(THE INPUT Opens)

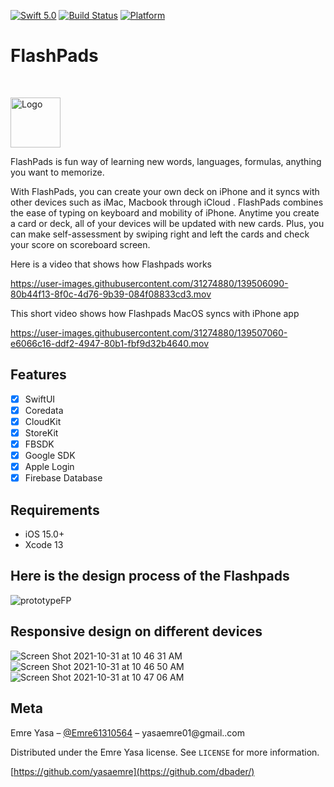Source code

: 
[![Swift 5.0](https://img.shields.io/badge/Swift-5.0-orange.svg?style=flat)](https://swift.org)
[![Build Status][travis-image]][travis-url]
[![Platform](https://img.shields.io/cocoapods/p/LFAlertController.svg?style=flat)](http://cocoapods.org/pods/LFAlertController)


# FlashPads
<br />
<p>
  <a href="https://github.com/alexanderritik/Best-README-Template">
    <img src="https://user-images.githubusercontent.com/31274880/139500713-88171956-8d46-4df1-86e2-eb26c2730eaa.png" alt="Logo" width="80" height="80">
  </a>
  <p>
FlashPads is fun way of learning new words, languages, formulas, anything you want to memorize.  </p>

<p> With FlashPads, you can create your own deck on iPhone and it syncs with other devices such as iMac, Macbook through iCloud . FlashPads combines the ease of typing on keyboard and mobility of iPhone. Anytime you create a card or deck, all of your devices will be updated with new cards. Plus, you can make self-assessment by swiping right and left the cards and check your score on scoreboard screen.</p>
</p>

Here is a video that shows how Flashpads works

<p>

https://user-images.githubusercontent.com/31274880/139506090-80b44f13-8f0c-4d76-9b39-084f08833cd3.mov




</p>
This short video shows how Flashpads MacOS syncs with iPhone app


https://user-images.githubusercontent.com/31274880/139507060-e6066c16-ddf2-4947-80b1-fbf9d32b4640.mov


## Features

- [x] SwiftUI
- [x] Coredata
- [x] CloudKit
- [x] StoreKit
- [x] FBSDK
- [x] Google SDK
- [x] Apple Login
- [x] Firebase Database

## Requirements

- iOS 15.0+
- Xcode 13

##  Here is the design process of the Flashpads

![prototypeFP](https://user-images.githubusercontent.com/31274880/139513034-8d59e655-ccd9-4eda-a98e-3b2046cf4433.png)

##  Responsive design on different devices
![Screen Shot 2021-10-31 at 10 46 31 AM](https://user-images.githubusercontent.com/31274880/139595677-913cb969-ae94-4e83-9f60-96413c892612.png)
![Screen Shot 2021-10-31 at 10 46 50 AM](https://user-images.githubusercontent.com/31274880/139595681-7a556231-a114-4a28-93df-9cf6433e3d46.png)
![Screen Shot 2021-10-31 at 10 47 06 AM](https://user-images.githubusercontent.com/31274880/139595683-e2857046-9643-459f-8ce0-51dc730f3c7d.png)


## Meta

Emre Yasa – [@Emre61310564](https://twitter.com/Emre61310564) – yasaemre01@gmail..com

Distributed under the Emre Yasa license. See ``LICENSE`` for more information.

[https://github.com/yasaemre](https://github.com/dbader/)

[swift-image]:https://img.shields.io/badge/swift-3.0-orange.svg
[swift-url]: https://swift.org/
[license-image]: https://img.shields.io/badge/License-MIT-blue.svg
[license-url]: LICENSE
[travis-image]: https://img.shields.io/travis/dbader/node-datadog-metrics/master.svg?style=flat-square
[travis-url]: https://travis-ci.org/dbader/node-datadog-metrics
[codebeat-image]: https://codebeat.co/badges/c19b47ea-2f9d-45df-8458-b2d952fe9dad
[codebeat-url]: https://codebeat.co/projects/github-com-vsouza-awesomeios-com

(THE INPUT Closes)

◆ **WHAT NEEDS TO BE DONE**: Print the records again exactly. Skip every picture.

◆ **ANSWER FOR THIS EXERCISE**:
Source code

: 
[![Swift 5.0](https://img.shields.io/badge/Swift-5.0-orange.svg?style=flat)](https://swift.org)
[![Build Status][travis-image]][travis-url]
[![Platform](https://img.shields.io/cocoapods/p/LFAlertController.svg?style=flat)](http://cocoapods.org/pods/LFAlertController)


# FlashPads
<br />
<p>
  <a href="https://github.com/alexanderritik/Best-README-Template">
    <img src="https://user-images.githubusercontent.com/31274880/139500713-88171956-8d46-4df1-86e2-eb26c2730eaa.png" alt="Logo" width="80" height="80">
  </a>
  <p>
FlashPads is fun way of learning new words, languages, formulas, anything you want to memorize.  </p>

<p> With FlashPads, you can create your own deck on iPhone and it syncs with other devices such as iMac, Macbook through iCloud . FlashPads combines the ease of typing on keyboard and mobility of iPhone. Anytime you create a card or deck, all of your devices will be updated with new cards. Plus, you can make self-assessment by swiping right and left the cards and check your score on scoreboard screen.</p>
</p>

Here is a video that shows how Flashpads works

<p>

https://user-images.githubusercontent.com/31274880/139506090-80b44f13-8f0c-4d76-9b39-084f08833cd3.mov




</p>
This short video shows how Flashpads MacOS syncs with iPhone app


https://user-images.githubusercontent.com/31274880/139507060-e6066c16-ddf2-4947-80b1-fbf9d32b4640.mov


## Features

- [x] SwiftUI
- [x] Coredata
- [x] CloudKit
- [x] StoreKit
- [x] FBSDK
- [x] Google SDK
- [x] Apple Login
- [x] Firebase Database

## Requirements

- iOS 15.0+
- Xcode 13

##  Here is the design process of the Flashpads

![prototypeFP](https://user-images.githubusercontent.com/31274880/139513034-8d59e655-ccd9-4eda-a98e-3b2046cf4433.png)

##  Responsive design on different devices
![Screen Shot 2021-10-31 at 10 46 31 AM](https://user-images.githubusercontent.com/31274880/139595677-913cb969-ae94-4e83-9f60-96413c892612.png)
![Screen Shot 2021-10-31 at 10 46 50 AM](https://user-images.githubusercontent.com/31274880/139595681-7a556231-a114-4a28-93df-9cf6433e3d46.png)
![Screen Shot 2021-10-31 at 10 47 06 AM](https://user-images.githubusercontent.com/31274880/139595683-e2857046-9643-459f-8ce0-51dc730f3c7d.png)


## Meta

Emre Yasa – [@Emre61310564](https://twitter.com/Emre61310564) – yasaemre01@gmail..com

Distributed under the Emre Yasa license. See ``LICENSE`` for more information.

[https://github.com/yasaemre](https://github.com/dbader/)

[swift-image]:https://img.shields.io/badge/swift-3.0-orange.svg
[swift-url]: https://swift.org/
[license-image]: https://img.shields.io/badge/License-MIT-blue.svg
[license-url]: LICENSE
[travis-image]: https://img.shields.io/travis/dbader/node-datadog-metrics/master.svg?style=flat-square
[travis-url]: https://travis-ci.org/dbader/node-datadog-metrics
[codebeat-image]: https://codebeat.co/badges/c19b47ea-2f9d-45df-8458-b2d952fe9dad
[codebeat-url]: https://codebeat.co/projects/github-com-vsouza-awesomeios-com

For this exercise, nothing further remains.